You know you've reached stardom when you're recognized by only your first name. Wynonna Judd reached that benchmark decades ago, and what one critic has described as her "room-filling voice and outsized personality" is still going strong on the concert stage and in the recording studio.

Now she's got a band to match her voice: they're called "The Big Noise," and their current concert tour is taking them from Massachusetts to California and dozens of points in between, including the meadow of the 2017 Beartrap, performing material from their newest self-titled album.

The long road trip is known as the "Roots and Revival Tour," and critics have warmed to the new bluesy influence of Wynonna's sound, calling her voice "strong, rich, complex, and having fun."

Her approach to the new album is a major departure from her earlier seven, she says: "I didn't have any of the things I'm used to. My comfort zone went out the door. For instance you go to the beautiful studio with the beautiful church windows and you have the intern running to get you a Starbucks. This time, we're in a shed behind the house and I'm literally walking down there in my slippers, holding a Ziplock bag with my snacks in it. That was the catering."
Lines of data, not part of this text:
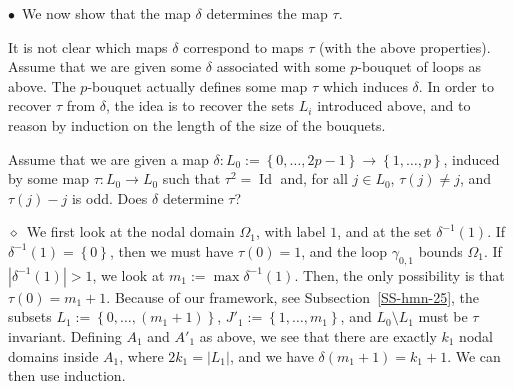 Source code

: \documentclass[12pt,a4paper]{amsart}
\theoremstyle{plain} %
\theoremstyle{definition}
\numberwithin{equation}{section}
\numberwithin{figure}{section}
\numberwithin{table}{section}
\DeclareMathOperator{\id}{Id}
\newcommand{\sm}{\!\setminus\!}
\newcommand{\set}[1]{\left\lbrace #1 \right\rbrace}
\newcommand{\noib}{\noindent $\bullet$~}
\newcommand{\noid}{\noindent $\diamond$~}
\begin{document}
\noib We now show that the map $\delta$ determines the map $\tau$.\smallskip

It is not clear which maps $\delta$ correspond to maps $\tau$ (with the above properties). Assume that we are given some $\delta$ associated with some $p$-bouquet of loops as above. The $p$-bouquet actually defines some map $\tau$ which induces $\delta$. In order to recover $\tau$ from $\delta$, the idea is to recover the sets $L_i$ introduced above, and to reason by induction on the length of the size of the bouquets.\smallskip

Assume that we are given a map $\delta : L_0  := \set{0,\ldots,2p-1} \to \set{1,\ldots,p}$, induced by some map $\tau : L_0 \to L_0$ such that $\tau^2 = \id$ and, for all $j \in L_0$, $\tau(j) \not = j$, and $\tau(j)-j$ is odd. Does $\delta$ determine $\tau$?\smallskip

\noid We first look at the nodal domain $\Omega_1$, with label $1$, and at the set $\delta^{-1}(1)$. If $\delta^{-1}(1) = \set{0}$, then we must have $\tau(0)=1$, and the loop $\gamma_{0,1}$ bounds $\Omega_1$. If $|\delta^{-1}(1)| > 1$, we look at $m_1 := \max \delta^{-1}(1)$. Then, the only possibility is that $\tau(0) = m_1+1$. Because of our framework, see Subsection~\ref{SS-hmn-25}, the subsets $L_1 := \set{0,\ldots, (m_1+1)}$, $J'_1:=\set{1,\ldots,m_1}$, and $L_0\sm L_1$ must be $\tau$ invariant. Defining $A_1$ and $A'_1$ as above, we see that there are exactly $k_1$ nodal domains inside $A_1$, where $2k_1 = |L_1|$, and we have $\delta(m_1+1) = k_1+1$. We can then use induction.

\vspace{1cm}

\newpage


%


\end{document}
As a reviewer at the online journal Saving Country Music observes: "It’s hard to describe Wynonna & The Big Noise because the sound is so hard to pin down. 'Country' is probably the last thing that comes to mind, though it’s still there lurking in the background. Wynonna & The Big Noise is more of a blues, rock, and gospel record at heart, but encapsulating everything is the very advanced approach to composition and writing that makes it more than any one genre or subgenre. With the use of composition and chording, this album is strange to the ears … in a good way."

Wynonna's fans know she's bouncing back from nearly a decade of troubles and heartbreak--from an acrimonious divorce, to a fall from a horse that almost broke her neck, and her new husband Cactus Moser's motorcycle crash that cost him a leg.

"I'm coming out of an incredibly large challenging time in my life," she says, "having done what I've done and accomplished. Lots of failure in the mix, which is actually what I've learned more from." Wynonna is now at her best, health-wise and vocal-wise. Cactus was fitted with a prosthetic leg and is playing drums better than ever, she says. He also produced her new album.

The result? According to a reviewer from Rolling Stone Country, "Instead of glossy, peppy three-minute singles, she was drawn to songs such as the LP opener 'Ain't No Thing,'--a thick, greasy slice of Americana blues penned by Chris Stapleton with John Scott Sherrill, and featuring Susan Tedeschi. There are also the groovy, percussive 'Cool Ya," the classic barroom country of 'Jesus and a Jukebox,' and the redemptive 'Things I Lean On' with Jason Isbell."

The CD's free-wheeling approach carries over to the stage show, Wynonna says: "It's just me letting it go. It's the fiber of my being. Blues and Bluegrass are the biggest influences. After 37 years in the music business, I think this record is my musical coming-out party where I'm just letting everything come to the surface.

"Have you ever watched a kid throw a tantrum, when they're not aware of where they are? They're just in their own moment, just letting it all go. I think that's what this record is for me. It's my tantrum record."